11. Purchase funnel analysis (View → Cart → Order)

Analyze the 3-stage funnel of Product inquiry → Add to cart → Order. Calculate the number of unique customers and conversion rate (%) for each stage based on 2024 data.

funnel_step unique_customers conversion_rate_pct
1. View 1500 100.0
2. Cart 800 53.3
3. Order 600 75.0

Hint 1: - Step 1: Number of unique customers in product_views - Step 2: Number of unique customers in cart_items → carts - Step 3: Number of unique customers in orders - Conversion rate: current step / previous step * 100 - Combine 3 steps into one result with UNION ALL

Answer
WITH step_viewers AS (
    SELECT COUNT(DISTINCT customer_id) AS cnt
    FROM product_views
    WHERE viewed_at >= '2024-01-01' AND viewed_at < '2025-01-01'
),
step_carters AS (
    SELECT COUNT(DISTINCT ca.customer_id) AS cnt
    FROM carts AS ca
    JOIN cart_items AS ci ON ca.id = ci.cart_id
    WHERE ci.added_at >= '2024-01-01' AND ci.added_at < '2025-01-01'
      AND ca.customer_id IN (
          SELECT DISTINCT customer_id
          FROM product_views
          WHERE viewed_at >= '2024-01-01' AND viewed_at < '2025-01-01'
      )
),
step_buyers AS (
    SELECT COUNT(DISTINCT o.customer_id) AS cnt
    FROM orders AS o
    WHERE o.ordered_at >= '2024-01-01' AND o.ordered_at < '2025-01-01'
      AND o.status NOT IN ('cancelled')
      AND o.customer_id IN (
          SELECT DISTINCT ca.customer_id
          FROM carts AS ca
          JOIN cart_items AS ci ON ca.id = ci.cart_id
          WHERE ci.added_at >= '2024-01-01' AND ci.added_at < '2025-01-01'
      )
),
funnel AS (
    SELECT 1 AS step, '1. View' AS funnel_step, cnt FROM step_viewers
    UNION ALL
    SELECT 2, '2. Cart', cnt FROM step_carters
    UNION ALL
    SELECT 3, '3. Order', cnt FROM step_buyers
)
SELECT
    funnel_step,
    cnt AS unique_customers,
    ROUND(100.0 * cnt / LAG(cnt) OVER (ORDER BY step), 1) AS conversion_rate_pct
FROM funnel
ORDER BY step;

Result (3 rows)

funnel_step unique_customers conversion_rate_pct
1. View 2809 NULL
2. Cart 517 18.40
3. Order 311 60.20

12. Deduplication of duplicate data

If the same customer writes multiple reviews for the same product on the same day, Keep only the most recent review and identify the ids of the rest. (Extracts the list of IDs to be deleted without an actual DELETE.)

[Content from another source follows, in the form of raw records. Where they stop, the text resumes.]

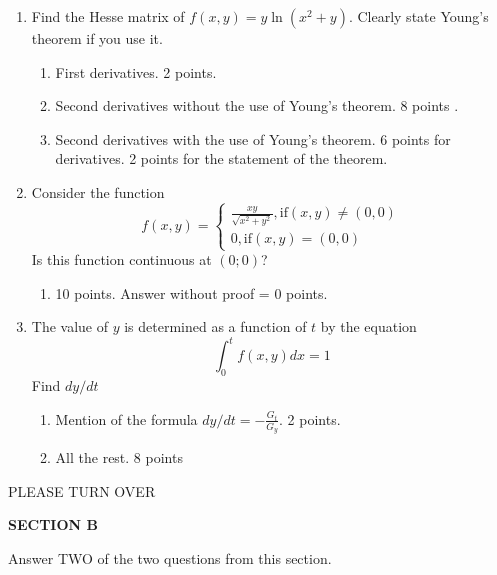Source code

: \documentclass[pdftex,12pt,a4paper]{article}
\begin{document}
\begin{enumerate}
\item Find the Hesse matrix of $f(x,y)=y\ln(x^2+y)$. Clearly state Young's theorem if you use it. 

\begin{enumerate}
\item First derivatives. 2 points.
\item Second derivatives without the use of Young's theorem. 8 points . 
\item Second derivatives with the use of Young's theorem. 6 points for derivatives. 2 points for the statement of the theorem. 
\end{enumerate}



\item Consider the function 
\begin{equation}
f(x,y)=
\begin{cases}
	\frac{xy}{\sqrt{x^2+y^2}}, \mbox{if} (x,y)\neq (0,0) \\
	0, \mbox{if} (x,y)=(0,0)
\end{cases}
\end{equation}
Is this function continuous at $(0;0)$? 

\begin{enumerate}
\item 10 points. Answer without proof = 0 points.
\end{enumerate}


\item The value of $y$ is determined as a function of $t$ by the equation
\begin{equation}
\int_{0}^{t}f(x,y)dx=1
\end{equation}
Find $dy/dt$

\begin{enumerate}
\item Mention of the formula $dy/dt=-\frac{G_t}{G_y}$. 2 points.
\item All the rest. 8 points
\end{enumerate}


\end{enumerate}

PLEASE TURN OVER

\textbf{SECTION B}

Answer TWO of the two questions from this section.
\end{document}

duplicate_review_id customer_name product_name created_at keep_review_id

Hint 1: - Assign rn = 1 to the latest one with ROW_NUMBER() OVER (PARTITION BY customer_id, product_id, DATE(created_at) ORDER BY created_at DESC) - Rows with rn > 1 are targeted for deletion. - Display the ID of the row with rn = 1 in the same partition as keep_review_id

Answer
WITH ranked_reviews AS (
    SELECT
        r.id,
        r.customer_id,
        r.product_id,
        r.created_at,
        ROW_NUMBER() OVER (
            PARTITION BY r.customer_id, r.product_id, DATE(r.created_at)
            ORDER BY r.created_at DESC
        ) AS rn,
        FIRST_VALUE(r.id) OVER (
            PARTITION BY r.customer_id, r.product_id, DATE(r.created_at)
            ORDER BY r.created_at DESC
        ) AS keep_id
    FROM reviews AS r
)
SELECT
    rr.id AS duplicate_review_id,
    c.name AS customer_name,
    p.name AS product_name,
    rr.created_at,
    rr.keep_id AS keep_review_id
FROM ranked_reviews AS rr
JOIN customers AS c ON rr.customer_id = c.id
JOIN products  AS p ON rr.product_id  = p.id
WHERE rr.rn > 1
ORDER BY rr.customer_id, rr.product_id, rr.created_at;

13. Supplier dependence analysis

Find the proportion of each supplier in total sales, Classify suppliers with more than 10% of sales as high risk dependent. We also analyze the number of products, sales, proportion, and return rate.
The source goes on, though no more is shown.